Koozali.org: home of the SME Server

Contribs.org Forums => General Discussion => Topic started by: portedaix on January 07, 2011, 09:50:02 PM

Title: Raid disk dead. Need help for replacement
Post by: portedaix on January 07, 2011, 09:50:02 PM
Hello,
I believe I have one hard disk dead, and I try to recover but I am confused with raid behavior. I need some help.
In my server, an old AMD K7, I have the following devices:
•   Disk 1 : hda is a 40Gb hd
•   Disk 2 : hdb is a 40Gb hd
•   Disk 3 : hdc is a 60Gb hd
•   hdd is a cdrom
I installed first sme 7.4 and then upgraded it to 8.0 beta 6.
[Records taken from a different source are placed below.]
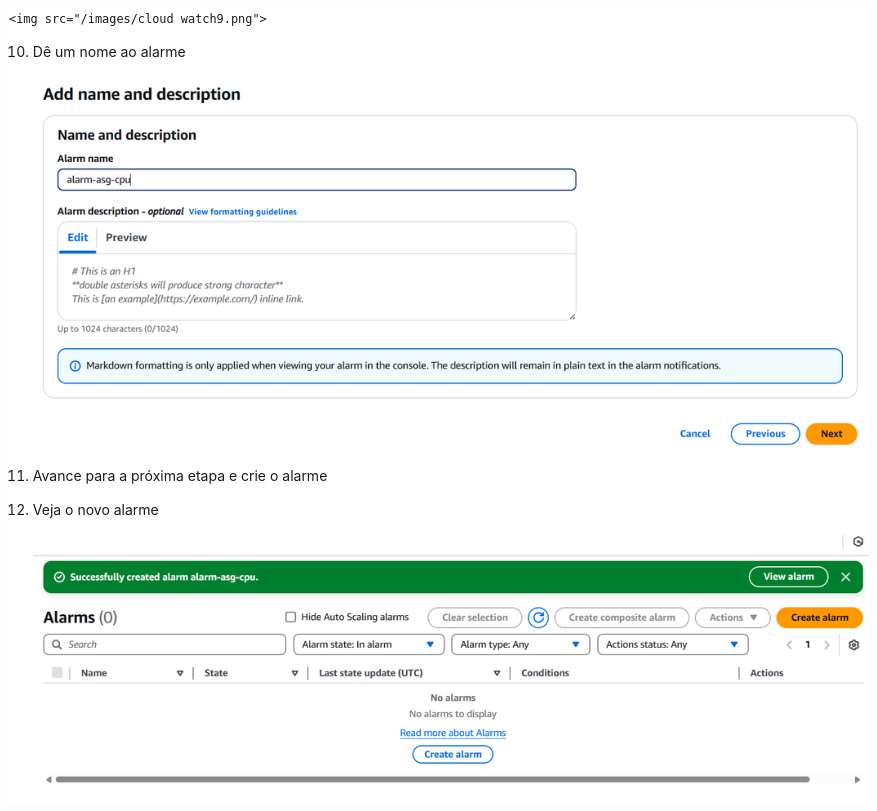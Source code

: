     <img src="/images/cloud watch9.png">
    
10. Dê um nome ao alarme
    
    <img src="/images/cloud watch10 .png">
    
11. Avance para a próxima etapa e crie o alarme
12. Veja o novo alarme
    
    <img src="/images/cloud watch11.png">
I think disk 1 is dead because of the following messages (an extract only, there quite many) :
•   hda: dma_intr : error = 0x40 {unrecorrectableError} LBA sect = ……., sector = ……..
•   /dev
•   /dev/root
•   Switchroot : mount failed : No such a file or directory
•   Kernel panic – not syncing : attempted to kill init
And then the server hungs. This happened during normal use, no upgrade done, no new contribs, no restart …

I tried to replace disk 1 with disk 2 at hda channel, with no disk 3 connected, I had a grub command line coming, no boot up. Then  I boot up the server with disk 3 only (moved to hda) I had a kernel panic. Finally I removed disk 1 and replaced it with disk 3, and with disk 2 in place. The server boots again, tells me that it mounts a new root filesystem. Then I shut down the server. Hope it is not a bad idea… But some files like mysql database are not updated. They are a few weeks old.

QUESTION 1 :  After checking the RAID howtos, it seems that disk 1 (hda) has been mirrored with disk 3 (hdc) ? What is disk 2 (hdb) used for ?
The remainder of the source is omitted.